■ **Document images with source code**
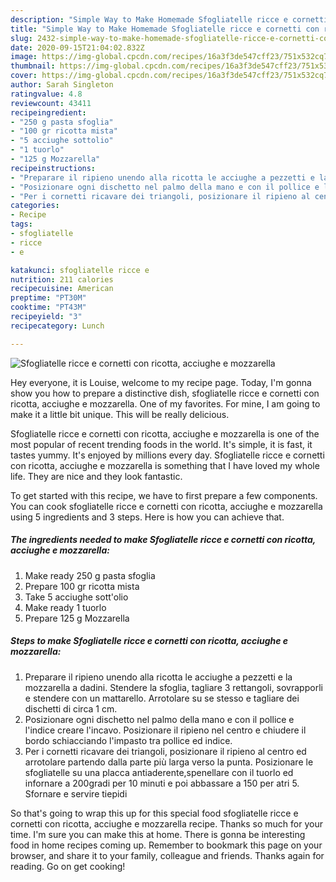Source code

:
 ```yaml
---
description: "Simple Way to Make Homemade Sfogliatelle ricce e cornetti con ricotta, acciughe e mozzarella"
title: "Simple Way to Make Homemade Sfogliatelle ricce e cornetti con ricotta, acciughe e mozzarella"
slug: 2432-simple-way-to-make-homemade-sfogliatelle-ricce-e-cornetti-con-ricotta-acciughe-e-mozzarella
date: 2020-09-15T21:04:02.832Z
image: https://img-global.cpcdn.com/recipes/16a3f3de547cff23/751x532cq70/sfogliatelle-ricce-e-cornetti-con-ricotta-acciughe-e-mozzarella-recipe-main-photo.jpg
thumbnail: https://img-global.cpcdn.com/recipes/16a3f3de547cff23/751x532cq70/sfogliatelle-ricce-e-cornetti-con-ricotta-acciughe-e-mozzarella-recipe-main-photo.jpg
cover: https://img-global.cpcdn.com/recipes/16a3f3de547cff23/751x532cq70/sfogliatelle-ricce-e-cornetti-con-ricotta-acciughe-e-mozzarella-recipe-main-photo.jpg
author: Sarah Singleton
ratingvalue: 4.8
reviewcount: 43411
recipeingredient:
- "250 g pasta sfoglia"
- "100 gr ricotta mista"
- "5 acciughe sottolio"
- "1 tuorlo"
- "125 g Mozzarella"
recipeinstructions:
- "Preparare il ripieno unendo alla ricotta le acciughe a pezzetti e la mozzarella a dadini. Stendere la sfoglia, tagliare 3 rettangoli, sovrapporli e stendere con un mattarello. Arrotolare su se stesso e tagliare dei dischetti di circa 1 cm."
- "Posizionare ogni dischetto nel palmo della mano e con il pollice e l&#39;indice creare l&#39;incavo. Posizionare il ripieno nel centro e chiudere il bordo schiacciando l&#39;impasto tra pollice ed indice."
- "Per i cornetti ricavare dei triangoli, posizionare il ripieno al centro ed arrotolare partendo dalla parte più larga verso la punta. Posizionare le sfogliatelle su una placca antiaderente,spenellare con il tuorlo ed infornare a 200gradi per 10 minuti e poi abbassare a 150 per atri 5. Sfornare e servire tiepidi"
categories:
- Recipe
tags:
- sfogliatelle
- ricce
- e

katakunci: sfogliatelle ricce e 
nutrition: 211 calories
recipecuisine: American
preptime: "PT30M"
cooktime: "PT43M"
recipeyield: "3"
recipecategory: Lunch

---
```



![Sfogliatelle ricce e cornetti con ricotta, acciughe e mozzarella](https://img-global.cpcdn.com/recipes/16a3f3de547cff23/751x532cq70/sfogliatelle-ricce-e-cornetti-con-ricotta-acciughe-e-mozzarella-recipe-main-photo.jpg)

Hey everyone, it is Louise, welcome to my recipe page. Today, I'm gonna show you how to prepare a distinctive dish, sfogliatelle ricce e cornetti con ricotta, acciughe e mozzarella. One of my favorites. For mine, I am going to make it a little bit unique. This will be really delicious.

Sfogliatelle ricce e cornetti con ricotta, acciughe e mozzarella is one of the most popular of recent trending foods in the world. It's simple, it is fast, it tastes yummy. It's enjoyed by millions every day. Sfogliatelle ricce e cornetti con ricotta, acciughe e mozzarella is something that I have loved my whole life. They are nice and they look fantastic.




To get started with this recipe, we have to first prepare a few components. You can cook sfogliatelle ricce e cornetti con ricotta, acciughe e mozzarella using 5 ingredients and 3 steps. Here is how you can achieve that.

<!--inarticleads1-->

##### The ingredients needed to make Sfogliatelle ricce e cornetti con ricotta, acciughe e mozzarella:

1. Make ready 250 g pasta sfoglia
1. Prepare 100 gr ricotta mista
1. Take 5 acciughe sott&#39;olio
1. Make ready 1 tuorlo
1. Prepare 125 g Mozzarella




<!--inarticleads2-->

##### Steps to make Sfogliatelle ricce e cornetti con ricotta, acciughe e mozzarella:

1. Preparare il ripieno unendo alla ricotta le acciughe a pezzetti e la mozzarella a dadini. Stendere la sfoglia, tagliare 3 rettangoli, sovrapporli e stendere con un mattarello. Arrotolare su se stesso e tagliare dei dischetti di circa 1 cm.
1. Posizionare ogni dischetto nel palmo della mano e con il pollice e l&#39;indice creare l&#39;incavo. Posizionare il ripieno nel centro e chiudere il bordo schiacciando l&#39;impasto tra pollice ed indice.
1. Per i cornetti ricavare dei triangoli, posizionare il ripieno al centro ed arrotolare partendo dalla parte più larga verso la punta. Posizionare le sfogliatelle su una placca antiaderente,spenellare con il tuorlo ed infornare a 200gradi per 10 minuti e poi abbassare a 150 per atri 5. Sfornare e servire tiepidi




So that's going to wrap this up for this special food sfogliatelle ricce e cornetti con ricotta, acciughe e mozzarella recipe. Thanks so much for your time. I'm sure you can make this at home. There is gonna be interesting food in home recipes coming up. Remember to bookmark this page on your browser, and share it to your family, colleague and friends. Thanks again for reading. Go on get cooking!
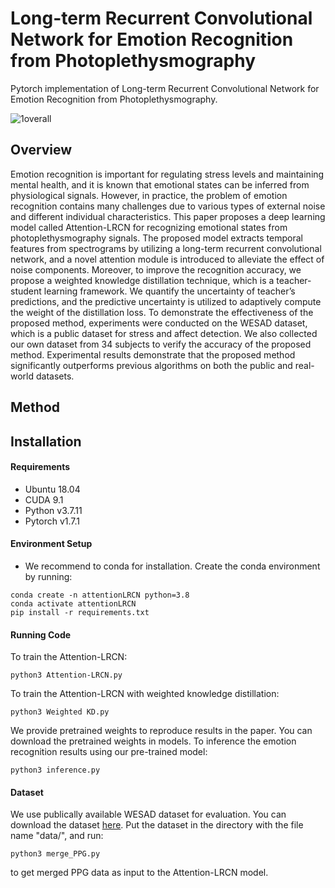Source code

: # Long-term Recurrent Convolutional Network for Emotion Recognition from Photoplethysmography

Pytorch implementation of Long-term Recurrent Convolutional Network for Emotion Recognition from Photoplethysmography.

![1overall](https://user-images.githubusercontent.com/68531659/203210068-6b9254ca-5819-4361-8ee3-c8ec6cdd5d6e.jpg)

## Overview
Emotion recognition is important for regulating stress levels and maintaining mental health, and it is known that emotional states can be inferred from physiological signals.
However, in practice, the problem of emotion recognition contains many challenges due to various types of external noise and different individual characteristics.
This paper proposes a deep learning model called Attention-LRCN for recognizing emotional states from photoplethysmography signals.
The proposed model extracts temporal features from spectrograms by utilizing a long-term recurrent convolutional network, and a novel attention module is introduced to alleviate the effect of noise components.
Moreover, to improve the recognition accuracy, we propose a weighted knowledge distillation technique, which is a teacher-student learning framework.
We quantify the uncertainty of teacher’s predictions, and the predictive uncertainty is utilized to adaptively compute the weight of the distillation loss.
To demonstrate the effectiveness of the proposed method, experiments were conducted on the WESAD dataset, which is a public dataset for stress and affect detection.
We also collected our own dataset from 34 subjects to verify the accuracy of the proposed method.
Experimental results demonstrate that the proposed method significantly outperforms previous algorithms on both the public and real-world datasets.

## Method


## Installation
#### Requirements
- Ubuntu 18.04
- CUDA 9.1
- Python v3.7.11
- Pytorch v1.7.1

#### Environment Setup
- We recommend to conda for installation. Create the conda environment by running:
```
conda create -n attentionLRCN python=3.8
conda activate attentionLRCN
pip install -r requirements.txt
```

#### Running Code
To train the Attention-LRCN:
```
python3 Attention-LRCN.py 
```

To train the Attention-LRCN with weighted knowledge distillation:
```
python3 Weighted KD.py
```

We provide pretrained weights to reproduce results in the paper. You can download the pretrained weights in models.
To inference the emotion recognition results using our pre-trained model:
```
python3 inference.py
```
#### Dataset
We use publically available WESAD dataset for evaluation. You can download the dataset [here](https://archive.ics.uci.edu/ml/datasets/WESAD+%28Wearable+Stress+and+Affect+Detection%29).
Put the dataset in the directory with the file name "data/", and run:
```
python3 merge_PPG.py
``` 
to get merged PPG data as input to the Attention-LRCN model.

■ **Problem details**
The response should repeat every entry above exactly and include none of the pictures.

■ **Solution**
Source code

:
 ```yaml
---
description: "Simple Way to Make Homemade Sfogliatelle ricce e cornetti con ricotta, acciughe e mozzarella"
title: "Simple Way to Make Homemade Sfogliatelle ricce e cornetti con ricotta, acciughe e mozzarella"
slug: 2432-simple-way-to-make-homemade-sfogliatelle-ricce-e-cornetti-con-ricotta-acciughe-e-mozzarella
date: 2020-09-15T21:04:02.832Z
image: https://img-global.cpcdn.com/recipes/16a3f3de547cff23/751x532cq70/sfogliatelle-ricce-e-cornetti-con-ricotta-acciughe-e-mozzarella-recipe-main-photo.jpg
thumbnail: https://img-global.cpcdn.com/recipes/16a3f3de547cff23/751x532cq70/sfogliatelle-ricce-e-cornetti-con-ricotta-acciughe-e-mozzarella-recipe-main-photo.jpg
cover: https://img-global.cpcdn.com/recipes/16a3f3de547cff23/751x532cq70/sfogliatelle-ricce-e-cornetti-con-ricotta-acciughe-e-mozzarella-recipe-main-photo.jpg
author: Sarah Singleton
ratingvalue: 4.8
reviewcount: 43411
recipeingredient:
- "250 g pasta sfoglia"
- "100 gr ricotta mista"
- "5 acciughe sottolio"
- "1 tuorlo"
- "125 g Mozzarella"
recipeinstructions:
- "Preparare il ripieno unendo alla ricotta le acciughe a pezzetti e la mozzarella a dadini. Stendere la sfoglia, tagliare 3 rettangoli, sovrapporli e stendere con un mattarello. Arrotolare su se stesso e tagliare dei dischetti di circa 1 cm."
- "Posizionare ogni dischetto nel palmo della mano e con il pollice e l&#39;indice creare l&#39;incavo. Posizionare il ripieno nel centro e chiudere il bordo schiacciando l&#39;impasto tra pollice ed indice."
- "Per i cornetti ricavare dei triangoli, posizionare il ripieno al centro ed arrotolare partendo dalla parte più larga verso la punta. Posizionare le sfogliatelle su una placca antiaderente,spenellare con il tuorlo ed infornare a 200gradi per 10 minuti e poi abbassare a 150 per atri 5. Sfornare e servire tiepidi"
categories:
- Recipe
tags:
- sfogliatelle
- ricce
- e

katakunci: sfogliatelle ricce e 
nutrition: 211 calories
recipecuisine: American
preptime: "PT30M"
cooktime: "PT43M"
recipeyield: "3"
recipecategory: Lunch

---
```



![Sfogliatelle ricce e cornetti con ricotta, acciughe e mozzarella](https://img-global.cpcdn.com/recipes/16a3f3de547cff23/751x532cq70/sfogliatelle-ricce-e-cornetti-con-ricotta-acciughe-e-mozzarella-recipe-main-photo.jpg)

Hey everyone, it is Louise, welcome to my recipe page. Today, I'm gonna show you how to prepare a distinctive dish, sfogliatelle ricce e cornetti con ricotta, acciughe e mozzarella. One of my favorites. For mine, I am going to make it a little bit unique. This will be really delicious.

Sfogliatelle ricce e cornetti con ricotta, acciughe e mozzarella is one of the most popular of recent trending foods in the world. It's simple, it is fast, it tastes yummy. It's enjoyed by millions every day. Sfogliatelle ricce e cornetti con ricotta, acciughe e mozzarella is something that I have loved my whole life. They are nice and they look fantastic.




To get started with this recipe, we have to first prepare a few components. You can cook sfogliatelle ricce e cornetti con ricotta, acciughe e mozzarella using 5 ingredients and 3 steps. Here is how you can achieve that.

<!--inarticleads1-->

##### The ingredients needed to make Sfogliatelle ricce e cornetti con ricotta, acciughe e mozzarella:

1. Make ready 250 g pasta sfoglia
1. Prepare 100 gr ricotta mista
1. Take 5 acciughe sott&#39;olio
1. Make ready 1 tuorlo
1. Prepare 125 g Mozzarella




<!--inarticleads2-->

##### Steps to make Sfogliatelle ricce e cornetti con ricotta, acciughe e mozzarella:

1. Preparare il ripieno unendo alla ricotta le acciughe a pezzetti e la mozzarella a dadini. Stendere la sfoglia, tagliare 3 rettangoli, sovrapporli e stendere con un mattarello. Arrotolare su se stesso e tagliare dei dischetti di circa 1 cm.
1. Posizionare ogni dischetto nel palmo della mano e con il pollice e l&#39;indice creare l&#39;incavo. Posizionare il ripieno nel centro e chiudere il bordo schiacciando l&#39;impasto tra pollice ed indice.
1. Per i cornetti ricavare dei triangoli, posizionare il ripieno al centro ed arrotolare partendo dalla parte più larga verso la punta. Posizionare le sfogliatelle su una placca antiaderente,spenellare con il tuorlo ed infornare a 200gradi per 10 minuti e poi abbassare a 150 per atri 5. Sfornare e servire tiepidi




So that's going to wrap this up for this special food sfogliatelle ricce e cornetti con ricotta, acciughe e mozzarella recipe. Thanks so much for your time. I'm sure you can make this at home. There is gonna be interesting food in home recipes coming up. Remember to bookmark this page on your browser, and share it to your family, colleague and friends. Thanks again for reading. Go on get cooking!
Source code

: # Long-term Recurrent Convolutional Network for Emotion Recognition from Photoplethysmography

Pytorch implementation of Long-term Recurrent Convolutional Network for Emotion Recognition from Photoplethysmography.

![1overall](https://user-images.githubusercontent.com/68531659/203210068-6b9254ca-5819-4361-8ee3-c8ec6cdd5d6e.jpg)

## Overview
Emotion recognition is important for regulating stress levels and maintaining mental health, and it is known that emotional states can be inferred from physiological signals.
However, in practice, the problem of emotion recognition contains many challenges due to various types of external noise and different individual characteristics.
This paper proposes a deep learning model called Attention-LRCN for recognizing emotional states from photoplethysmography signals.
The proposed model extracts temporal features from spectrograms by utilizing a long-term recurrent convolutional network, and a novel attention module is introduced to alleviate the effect of noise components.
Moreover, to improve the recognition accuracy, we propose a weighted knowledge distillation technique, which is a teacher-student learning framework.
We quantify the uncertainty of teacher’s predictions, and the predictive uncertainty is utilized to adaptively compute the weight of the distillation loss.
To demonstrate the effectiveness of the proposed method, experiments were conducted on the WESAD dataset, which is a public dataset for stress and affect detection.
We also collected our own dataset from 34 subjects to verify the accuracy of the proposed method.
Experimental results demonstrate that the proposed method significantly outperforms previous algorithms on both the public and real-world datasets.

## Method


## Installation
#### Requirements
- Ubuntu 18.04
- CUDA 9.1
- Python v3.7.11
- Pytorch v1.7.1

#### Environment Setup
- We recommend to conda for installation. Create the conda environment by running:
```
conda create -n attentionLRCN python=3.8
conda activate attentionLRCN
pip install -r requirements.txt
```

#### Running Code
To train the Attention-LRCN:
```
python3 Attention-LRCN.py 
```

To train the Attention-LRCN with weighted knowledge distillation:
```
python3 Weighted KD.py
```

We provide pretrained weights to reproduce results in the paper. You can download the pretrained weights in models.
To inference the emotion recognition results using our pre-trained model:
```
python3 inference.py
```
#### Dataset
We use publically available WESAD dataset for evaluation. You can download the dataset [here](https://archive.ics.uci.edu/ml/datasets/WESAD+%28Wearable+Stress+and+Affect+Detection%29).
Put the dataset in the directory with the file name "data/", and run:
```
python3 merge_PPG.py
``` 
to get merged PPG data as input to the Attention-LRCN model.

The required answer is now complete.